---------- Information

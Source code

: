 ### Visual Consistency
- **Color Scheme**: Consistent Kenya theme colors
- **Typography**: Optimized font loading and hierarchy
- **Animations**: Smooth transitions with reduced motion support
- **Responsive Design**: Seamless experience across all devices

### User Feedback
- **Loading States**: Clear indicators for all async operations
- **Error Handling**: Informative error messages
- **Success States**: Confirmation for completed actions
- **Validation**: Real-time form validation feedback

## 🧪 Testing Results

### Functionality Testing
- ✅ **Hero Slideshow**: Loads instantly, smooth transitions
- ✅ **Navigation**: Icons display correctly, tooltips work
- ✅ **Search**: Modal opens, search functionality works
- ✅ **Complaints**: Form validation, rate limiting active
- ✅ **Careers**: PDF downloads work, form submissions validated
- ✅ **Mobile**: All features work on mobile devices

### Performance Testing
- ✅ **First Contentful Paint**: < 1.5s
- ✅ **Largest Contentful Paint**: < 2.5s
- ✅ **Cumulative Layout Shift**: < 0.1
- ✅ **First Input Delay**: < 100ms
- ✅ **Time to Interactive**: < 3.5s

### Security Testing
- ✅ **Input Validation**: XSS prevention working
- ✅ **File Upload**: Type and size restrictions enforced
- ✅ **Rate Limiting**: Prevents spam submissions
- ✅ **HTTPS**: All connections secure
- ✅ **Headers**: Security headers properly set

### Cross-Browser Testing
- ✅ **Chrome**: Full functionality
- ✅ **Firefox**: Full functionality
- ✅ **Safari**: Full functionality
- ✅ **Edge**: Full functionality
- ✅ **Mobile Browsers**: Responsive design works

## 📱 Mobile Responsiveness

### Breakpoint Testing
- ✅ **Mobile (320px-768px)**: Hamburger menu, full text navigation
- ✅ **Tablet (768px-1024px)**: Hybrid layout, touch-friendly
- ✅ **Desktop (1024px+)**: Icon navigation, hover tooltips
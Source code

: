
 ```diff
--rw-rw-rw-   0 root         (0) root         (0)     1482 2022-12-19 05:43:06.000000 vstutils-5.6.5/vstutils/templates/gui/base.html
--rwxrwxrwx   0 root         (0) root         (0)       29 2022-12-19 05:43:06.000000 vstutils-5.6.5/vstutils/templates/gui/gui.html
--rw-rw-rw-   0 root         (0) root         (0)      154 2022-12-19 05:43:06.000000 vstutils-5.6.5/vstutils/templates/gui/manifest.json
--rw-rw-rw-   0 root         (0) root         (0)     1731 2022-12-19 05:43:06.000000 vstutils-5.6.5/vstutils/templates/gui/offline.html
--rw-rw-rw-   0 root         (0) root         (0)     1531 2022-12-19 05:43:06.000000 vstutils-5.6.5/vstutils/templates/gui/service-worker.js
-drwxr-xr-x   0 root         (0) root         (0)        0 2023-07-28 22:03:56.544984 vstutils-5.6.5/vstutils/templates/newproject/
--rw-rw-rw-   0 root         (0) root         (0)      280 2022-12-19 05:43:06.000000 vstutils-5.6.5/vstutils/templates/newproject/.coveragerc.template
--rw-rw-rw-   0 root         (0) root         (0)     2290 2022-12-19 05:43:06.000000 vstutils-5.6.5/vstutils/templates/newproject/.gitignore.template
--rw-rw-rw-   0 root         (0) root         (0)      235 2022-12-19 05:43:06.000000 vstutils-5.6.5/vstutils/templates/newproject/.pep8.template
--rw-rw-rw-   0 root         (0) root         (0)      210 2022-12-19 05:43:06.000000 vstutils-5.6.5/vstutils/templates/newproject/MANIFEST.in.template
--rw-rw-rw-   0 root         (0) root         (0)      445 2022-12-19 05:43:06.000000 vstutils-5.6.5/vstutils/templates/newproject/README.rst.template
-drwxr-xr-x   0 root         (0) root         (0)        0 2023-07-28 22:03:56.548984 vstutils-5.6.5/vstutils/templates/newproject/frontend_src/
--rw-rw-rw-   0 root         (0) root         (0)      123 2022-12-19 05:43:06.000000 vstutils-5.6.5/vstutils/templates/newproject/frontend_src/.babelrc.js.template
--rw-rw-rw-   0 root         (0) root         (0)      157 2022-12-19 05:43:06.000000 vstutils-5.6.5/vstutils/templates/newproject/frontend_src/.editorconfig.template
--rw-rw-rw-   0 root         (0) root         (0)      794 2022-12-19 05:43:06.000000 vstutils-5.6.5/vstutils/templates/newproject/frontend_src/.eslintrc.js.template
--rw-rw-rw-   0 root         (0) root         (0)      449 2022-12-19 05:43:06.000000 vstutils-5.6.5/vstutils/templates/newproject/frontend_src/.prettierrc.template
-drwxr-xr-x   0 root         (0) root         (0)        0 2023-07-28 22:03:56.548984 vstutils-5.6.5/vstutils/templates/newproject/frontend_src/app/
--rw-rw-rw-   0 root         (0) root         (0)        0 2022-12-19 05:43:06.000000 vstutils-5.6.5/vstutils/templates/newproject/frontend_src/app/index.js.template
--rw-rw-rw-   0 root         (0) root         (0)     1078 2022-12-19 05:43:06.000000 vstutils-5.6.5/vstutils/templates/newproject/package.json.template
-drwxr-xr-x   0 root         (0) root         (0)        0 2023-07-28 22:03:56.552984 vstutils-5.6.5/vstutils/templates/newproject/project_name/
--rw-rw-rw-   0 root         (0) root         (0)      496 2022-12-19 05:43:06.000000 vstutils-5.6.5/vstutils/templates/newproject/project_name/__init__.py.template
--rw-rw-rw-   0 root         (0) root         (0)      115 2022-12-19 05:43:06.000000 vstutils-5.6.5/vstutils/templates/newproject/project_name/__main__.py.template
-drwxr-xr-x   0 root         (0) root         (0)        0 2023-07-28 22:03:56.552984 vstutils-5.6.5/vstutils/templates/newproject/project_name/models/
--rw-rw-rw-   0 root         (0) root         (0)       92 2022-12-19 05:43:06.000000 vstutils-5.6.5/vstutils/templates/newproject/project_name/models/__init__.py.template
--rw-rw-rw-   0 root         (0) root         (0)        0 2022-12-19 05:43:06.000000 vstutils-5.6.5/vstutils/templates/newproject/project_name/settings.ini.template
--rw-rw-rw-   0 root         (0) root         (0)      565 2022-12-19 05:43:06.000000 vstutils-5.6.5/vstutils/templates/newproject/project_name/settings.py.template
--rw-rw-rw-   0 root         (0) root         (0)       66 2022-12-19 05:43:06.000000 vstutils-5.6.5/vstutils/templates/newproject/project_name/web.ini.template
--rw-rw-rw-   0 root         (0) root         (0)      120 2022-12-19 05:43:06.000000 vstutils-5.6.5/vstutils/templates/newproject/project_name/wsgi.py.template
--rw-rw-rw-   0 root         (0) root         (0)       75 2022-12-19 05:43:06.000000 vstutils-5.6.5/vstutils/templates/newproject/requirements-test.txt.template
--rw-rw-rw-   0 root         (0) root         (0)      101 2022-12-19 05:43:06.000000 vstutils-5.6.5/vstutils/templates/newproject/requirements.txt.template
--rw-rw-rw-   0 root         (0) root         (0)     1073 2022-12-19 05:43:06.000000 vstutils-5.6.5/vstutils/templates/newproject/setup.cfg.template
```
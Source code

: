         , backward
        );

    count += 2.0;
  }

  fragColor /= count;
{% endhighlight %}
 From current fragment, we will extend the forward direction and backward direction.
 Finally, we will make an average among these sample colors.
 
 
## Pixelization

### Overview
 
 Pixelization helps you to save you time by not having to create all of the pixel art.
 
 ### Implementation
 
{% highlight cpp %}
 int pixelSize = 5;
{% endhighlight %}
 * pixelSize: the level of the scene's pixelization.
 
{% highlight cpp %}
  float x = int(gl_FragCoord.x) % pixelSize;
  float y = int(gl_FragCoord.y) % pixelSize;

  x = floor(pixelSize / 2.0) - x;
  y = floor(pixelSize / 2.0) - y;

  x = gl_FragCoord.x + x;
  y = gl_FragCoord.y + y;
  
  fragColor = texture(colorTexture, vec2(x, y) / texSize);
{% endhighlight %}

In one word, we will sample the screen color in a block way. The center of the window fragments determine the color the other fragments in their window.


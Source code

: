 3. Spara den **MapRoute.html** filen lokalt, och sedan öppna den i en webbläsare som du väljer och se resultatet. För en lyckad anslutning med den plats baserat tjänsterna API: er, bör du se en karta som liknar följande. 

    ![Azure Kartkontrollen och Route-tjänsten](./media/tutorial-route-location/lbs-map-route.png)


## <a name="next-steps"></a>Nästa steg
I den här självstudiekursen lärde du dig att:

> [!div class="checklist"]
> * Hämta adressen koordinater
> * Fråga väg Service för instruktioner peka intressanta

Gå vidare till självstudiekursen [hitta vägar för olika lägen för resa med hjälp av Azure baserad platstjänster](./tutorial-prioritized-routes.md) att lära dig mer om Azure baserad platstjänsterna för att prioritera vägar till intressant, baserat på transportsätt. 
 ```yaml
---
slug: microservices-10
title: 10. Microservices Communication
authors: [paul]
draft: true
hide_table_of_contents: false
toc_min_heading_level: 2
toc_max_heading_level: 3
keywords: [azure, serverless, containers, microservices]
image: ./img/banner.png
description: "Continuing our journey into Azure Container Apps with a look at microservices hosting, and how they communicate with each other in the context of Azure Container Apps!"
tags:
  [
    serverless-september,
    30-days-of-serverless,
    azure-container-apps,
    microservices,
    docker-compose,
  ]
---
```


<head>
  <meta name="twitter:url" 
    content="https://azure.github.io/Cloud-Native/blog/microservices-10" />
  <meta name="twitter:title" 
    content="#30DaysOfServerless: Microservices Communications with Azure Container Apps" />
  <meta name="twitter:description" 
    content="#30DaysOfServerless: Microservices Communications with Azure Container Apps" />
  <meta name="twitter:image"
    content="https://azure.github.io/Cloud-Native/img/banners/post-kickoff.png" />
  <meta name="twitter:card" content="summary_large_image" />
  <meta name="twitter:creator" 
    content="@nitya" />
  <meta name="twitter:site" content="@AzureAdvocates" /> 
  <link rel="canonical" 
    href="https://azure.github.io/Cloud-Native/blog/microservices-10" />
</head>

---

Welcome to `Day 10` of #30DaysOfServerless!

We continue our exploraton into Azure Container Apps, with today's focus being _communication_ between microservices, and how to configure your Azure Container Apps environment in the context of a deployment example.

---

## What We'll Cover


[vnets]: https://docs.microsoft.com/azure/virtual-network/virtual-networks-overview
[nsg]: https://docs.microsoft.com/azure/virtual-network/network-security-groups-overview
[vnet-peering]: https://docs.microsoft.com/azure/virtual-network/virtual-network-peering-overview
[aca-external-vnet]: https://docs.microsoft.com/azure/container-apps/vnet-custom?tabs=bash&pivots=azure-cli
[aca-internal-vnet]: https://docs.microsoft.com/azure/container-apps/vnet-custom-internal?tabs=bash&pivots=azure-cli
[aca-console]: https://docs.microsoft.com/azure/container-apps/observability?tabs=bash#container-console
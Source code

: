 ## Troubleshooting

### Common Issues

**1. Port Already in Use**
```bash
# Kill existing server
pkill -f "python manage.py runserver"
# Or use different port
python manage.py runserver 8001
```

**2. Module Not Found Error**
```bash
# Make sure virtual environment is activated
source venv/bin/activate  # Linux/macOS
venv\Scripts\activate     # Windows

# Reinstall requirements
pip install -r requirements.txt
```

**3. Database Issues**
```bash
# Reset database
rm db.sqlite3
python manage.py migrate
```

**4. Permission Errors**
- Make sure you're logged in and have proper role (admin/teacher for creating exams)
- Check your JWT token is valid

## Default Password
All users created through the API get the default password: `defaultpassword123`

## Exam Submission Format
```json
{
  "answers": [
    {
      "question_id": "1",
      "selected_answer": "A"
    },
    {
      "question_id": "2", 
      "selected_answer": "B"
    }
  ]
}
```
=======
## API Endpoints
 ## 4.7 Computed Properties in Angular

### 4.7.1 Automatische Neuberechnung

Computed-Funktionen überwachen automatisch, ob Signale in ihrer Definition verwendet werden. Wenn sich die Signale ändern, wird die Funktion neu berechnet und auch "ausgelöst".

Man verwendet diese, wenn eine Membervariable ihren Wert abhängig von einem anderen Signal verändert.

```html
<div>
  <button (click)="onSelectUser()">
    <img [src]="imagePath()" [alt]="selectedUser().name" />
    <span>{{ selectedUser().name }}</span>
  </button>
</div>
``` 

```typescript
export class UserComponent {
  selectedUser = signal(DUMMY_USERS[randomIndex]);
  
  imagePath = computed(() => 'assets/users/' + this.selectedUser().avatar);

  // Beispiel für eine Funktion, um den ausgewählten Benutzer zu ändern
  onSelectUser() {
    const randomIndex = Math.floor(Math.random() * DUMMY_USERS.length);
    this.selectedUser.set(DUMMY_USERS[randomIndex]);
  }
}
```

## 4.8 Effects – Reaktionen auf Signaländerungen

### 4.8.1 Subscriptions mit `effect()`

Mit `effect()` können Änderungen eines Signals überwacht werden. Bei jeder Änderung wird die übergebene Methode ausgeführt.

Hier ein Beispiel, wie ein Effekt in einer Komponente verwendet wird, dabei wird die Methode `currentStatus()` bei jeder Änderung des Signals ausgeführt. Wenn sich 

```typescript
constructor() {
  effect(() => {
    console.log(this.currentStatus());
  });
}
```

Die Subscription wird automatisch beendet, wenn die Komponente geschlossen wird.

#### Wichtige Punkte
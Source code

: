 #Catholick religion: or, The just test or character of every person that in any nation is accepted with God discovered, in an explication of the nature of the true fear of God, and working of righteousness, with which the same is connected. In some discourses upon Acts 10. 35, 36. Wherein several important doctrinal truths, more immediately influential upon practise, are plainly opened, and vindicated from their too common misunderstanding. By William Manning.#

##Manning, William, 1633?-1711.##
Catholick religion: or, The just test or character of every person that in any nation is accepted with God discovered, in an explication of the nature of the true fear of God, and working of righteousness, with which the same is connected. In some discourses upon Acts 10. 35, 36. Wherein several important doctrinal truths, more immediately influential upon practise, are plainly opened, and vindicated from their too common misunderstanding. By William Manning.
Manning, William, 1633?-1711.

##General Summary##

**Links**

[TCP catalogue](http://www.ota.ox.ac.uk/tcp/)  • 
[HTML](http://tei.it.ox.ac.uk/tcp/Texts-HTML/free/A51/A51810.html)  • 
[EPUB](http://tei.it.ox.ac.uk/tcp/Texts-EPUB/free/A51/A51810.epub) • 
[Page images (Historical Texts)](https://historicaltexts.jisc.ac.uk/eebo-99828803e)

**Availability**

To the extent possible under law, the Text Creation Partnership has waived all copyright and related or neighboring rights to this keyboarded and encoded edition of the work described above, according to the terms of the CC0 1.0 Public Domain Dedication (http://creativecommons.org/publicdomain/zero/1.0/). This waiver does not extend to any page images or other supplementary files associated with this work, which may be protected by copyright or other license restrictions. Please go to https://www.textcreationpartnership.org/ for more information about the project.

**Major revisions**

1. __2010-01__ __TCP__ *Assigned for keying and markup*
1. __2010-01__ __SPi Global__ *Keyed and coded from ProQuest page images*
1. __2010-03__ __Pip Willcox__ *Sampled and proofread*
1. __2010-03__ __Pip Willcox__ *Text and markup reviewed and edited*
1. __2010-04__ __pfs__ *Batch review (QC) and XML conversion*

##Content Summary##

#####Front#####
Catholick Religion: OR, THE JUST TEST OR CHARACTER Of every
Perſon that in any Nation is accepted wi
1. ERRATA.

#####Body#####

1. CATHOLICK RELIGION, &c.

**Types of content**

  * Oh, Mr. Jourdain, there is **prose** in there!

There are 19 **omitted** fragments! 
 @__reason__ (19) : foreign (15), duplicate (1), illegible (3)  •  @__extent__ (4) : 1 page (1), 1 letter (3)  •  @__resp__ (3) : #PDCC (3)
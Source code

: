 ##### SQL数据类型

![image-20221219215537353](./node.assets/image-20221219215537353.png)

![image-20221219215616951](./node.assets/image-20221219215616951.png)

--------------------

§ Try it:
Your answer is only the number of lines in the listing above that include the string "randomIndex".

§ Solution below:
3